Die Ransomware-Gruppe SafePay hat die BMI Projects GmbH (vormals Bez Marine Interiors GmbH) auf ihrer Darknet-Leak-Seite gelistet. Ein Countdown läuft – unbestätigte Täter-Behauptung.

Dieser Artikel basiert auf öffentlich einsehbaren Angaben der Darknet-Leak-Seite der Ransomware-Gruppe SafePay sowie auf öffentlich verfügbaren Register- und Firmenauskünften Dritter. Es handelt sich um Behauptungen der Täter, keine bestätigten Tatsachen. Weder liegt eine unabhängige Verifizierung eines Datenabflusses vor, noch hat die BMI Projects GmbH oder ihr Liquidator den Vorfall zum Zeitpunkt der Veröffentlichung öffentlich bestätigt. Alle Angaben zu möglicherweise betroffenen Daten, Auswirkungen, Umsätzen und Budgets sind Mutmaßungen bzw. Schätzungen. Es gilt die Unschuldsvermutung. Wir verlinken bewusst nicht auf die Leak-Seite und verbreiten keine mutmaßlich entwendeten Daten. Der Beitrag wird aktualisiert, sobald belastbare neue Informationen oder eine offizielle Stellungnahme vorliegen.

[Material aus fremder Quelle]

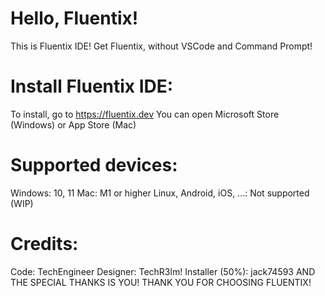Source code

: # Hello, Fluentix!
This is Fluentix IDE! Get Fluentix, without VSCode and Command Prompt!

# Install Fluentix IDE:
To install, go to https://fluentix.dev
You can open Microsoft Store (Windows) or App Store (Mac)

# Supported devices:
Windows: 10, 11
Mac: M1 or higher
Linux, Android, iOS, ...: Not supported (WIP)

# Credits:
Code: TechEngineer
Designer: TechR3lm!
Installer (50%): jack74593
AND THE SPECIAL THANKS IS YOU! THANK YOU FOR CHOOSING FLUENTIX!
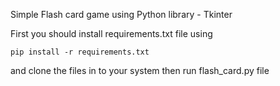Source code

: Simple Flash card game using Python library - Tkinter

First you should install requirements.txt file using

    pip install -r requirements.txt

and clone the files in to your system
then run flash_card.py file
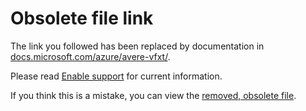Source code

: # Obsolete file link

The link you followed has been replaced by documentation in [docs.microsoft.com/azure/avere-vfxt/](https://docs.microsoft.com/azure/avere-vfxt/). 

Please read [Enable support](https://docs.microsoft.com/en-us/azure/avere-vfxt/avere-vfxt-enable-support) for current information.

If you think this is a mistake, you can view the [removed, obsolete file](https://github.com/Azure/Avere/blob/master/docs/legacy/obs/enable_support.md).
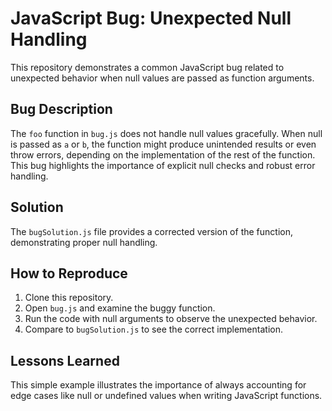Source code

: # JavaScript Bug: Unexpected Null Handling

This repository demonstrates a common JavaScript bug related to unexpected behavior when null values are passed as function arguments.

## Bug Description

The `foo` function in `bug.js` does not handle null values gracefully. When null is passed as `a` or `b`, the function might produce unintended results or even throw errors, depending on the implementation of the rest of the function.  This bug highlights the importance of explicit null checks and robust error handling.

## Solution

The `bugSolution.js` file provides a corrected version of the function, demonstrating proper null handling.

## How to Reproduce

1. Clone this repository.
2. Open `bug.js` and examine the buggy function.
3. Run the code with null arguments to observe the unexpected behavior.
4. Compare to `bugSolution.js` to see the correct implementation.

## Lessons Learned

This simple example illustrates the importance of always accounting for edge cases like null or undefined values when writing JavaScript functions.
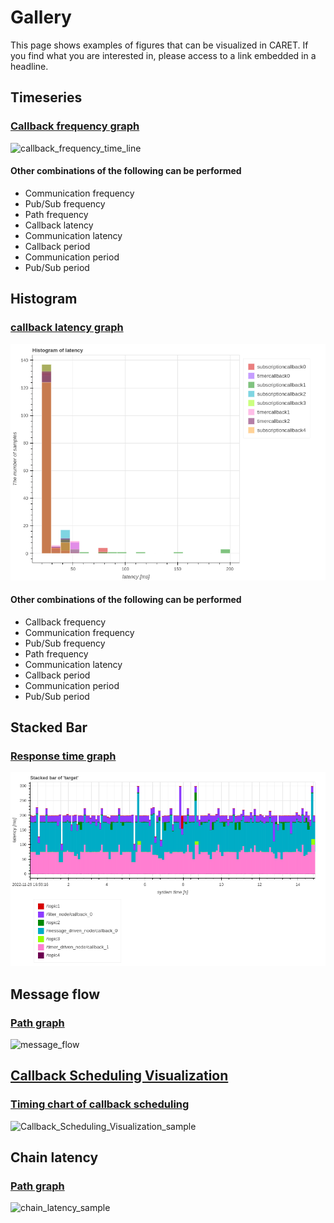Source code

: # Gallery

This page shows examples of figures that can be visualized in CARET.
If you find what you are interested in, please access to a link embedded in a headline.

## Timeseries

### [Callback frequency graph](./visualization/frequency/index.md)

![callback_frequency_time_line](./imgs/callback_frequency_time_line.png)

#### Other combinations of the following can be performed

- Communication frequency
- Pub/Sub frequency
- Path frequency
- Callback latency
- Communication latency
- Callback period
- Communication period
- Pub/Sub period

## Histogram

### [callback latency graph](./visualization/latency/index.md)

![callback_latency_histogram](./imgs/callback_latency_histogram.png)

#### Other combinations of the following can be performed

- Callback frequency
- Communication frequency
- Pub/Sub frequency
- Path frequency
- Communication latency
- Callback period
- Communication period
- Pub/Sub period

## Stacked Bar

### [Response time graph](./visualization/path/response_time.md)

![response_time_stacked_bar_all](./imgs/response_time_stacked_bar_all.png)

## Message flow

### [Path graph](./visualization/path/message_flow.md)

![message_flow](./imgs/message_flow_sample.png)

## [Callback Scheduling Visualization](./visualization/scheduling/callback.md)

### [Timing chart of callback scheduling](./visualization/scheduling/callback.md)

![Callback_Scheduling_Visualization_sample](./visualization/imgs/callback_scheduling_executor.png)

## Chain latency

### [Path graph](./visualization/path/chain_latency.md)

![chain_latency_sample](./imgs/chain_latency_sample.png)
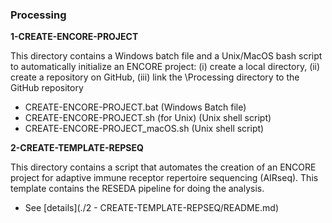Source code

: ### Processing

**1-CREATE-ENCORE-PROJECT**  

This directory contains a Windows batch file and a Unix/MacOS bash script to automatically initialize an ENCORE project: (i) create a local directory, (ii) create a repository on GitHub, (iii) link the \Processing directory to the GitHub repository

* CREATE-ENCORE-PROJECT.bat  (Windows Batch file)
* CREATE-ENCORE-PROJECT.sh (for Unix)  (Unix shell script)
* CREATE-ENCORE-PROJECT_macOS.sh (Unix shell script)

**2-CREATE-TEMPLATE-REPSEQ**

This directory contains a script that automates the creation of an ENCORE project for adaptive immune receptor repertoire sequencing (AIRseq). This template contains the RESEDA pipeline for doing the analysis.  

* See [details](./2 - CREATE-TEMPLATE-REPSEQ/README.md)
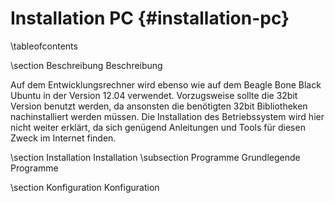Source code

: Installation PC {#installation-pc}
===

\tableofcontents

\section Beschreibung Beschreibung

Auf dem Entwicklungsrechner wird ebenso wie auf dem Beagle Bone Black
Ubuntu in der Version 12.04 verwendet. Vorzugsweise sollte die 32bit
Version benutzt werden, da ansonsten die benötigten 32bit Bibliotheken
nachinstalliert werden müssen. Die Installation des Betriebssystem wird
hier nicht weiter erklärt, da sich genügend Anleitungen und Tools für
diesen Zweck im Internet finden.

\section Installation Installation
\subsection Programme Grundlegende Programme


\section Konfiguration Konfiguration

Die Ransomware-Gruppe SafePay hat die BMI Projects GmbH (vormals Bez Marine Interiors GmbH, gegründet 2016, Sitz Hamburg-Rothenburgsort, ca. 10–19 Beschäftigte) am 6. Juli 2026 um 18:50 Uhr (UTC) auf ihrer Darknet-Leak-Seite gelistet und behauptet, interne Daten zu besitzen. Ein rund dreitägiger Countdown läuft, Ablauf ca. 9./10. Juli 2026. Besonderheit: Über das Vermögen der BMI Projects GmbH wurde bereits Ende März 2025 ein Insolvenzverfahren eröffnet, seit Mitte 2025 befindet sich die Gesellschaft in Liquidation. Eine unabhängige Bestätigung des Angriffs, ein Datenabfluss oder eine offizielle Stellungnahme liegen nicht vor.
Am 06.07.2026 gegen 18:50 Uhr erschien auf der im Tor-Netzwerk („Darknet") betriebenen Leak-Seite von SafePay ein neuer Eintrag zur Domain bmiprojects.de. Zum Zeitpunkt unserer Sichtung zeigte der Eintrag einen laufenden Countdown von rund 2 Tagen und 23 Stunden – die angedrohte Veröffentlichung mutmaßlich entwendeter Daten wäre damit rechnerisch für den 9./10. Juli 2026 angesetzt.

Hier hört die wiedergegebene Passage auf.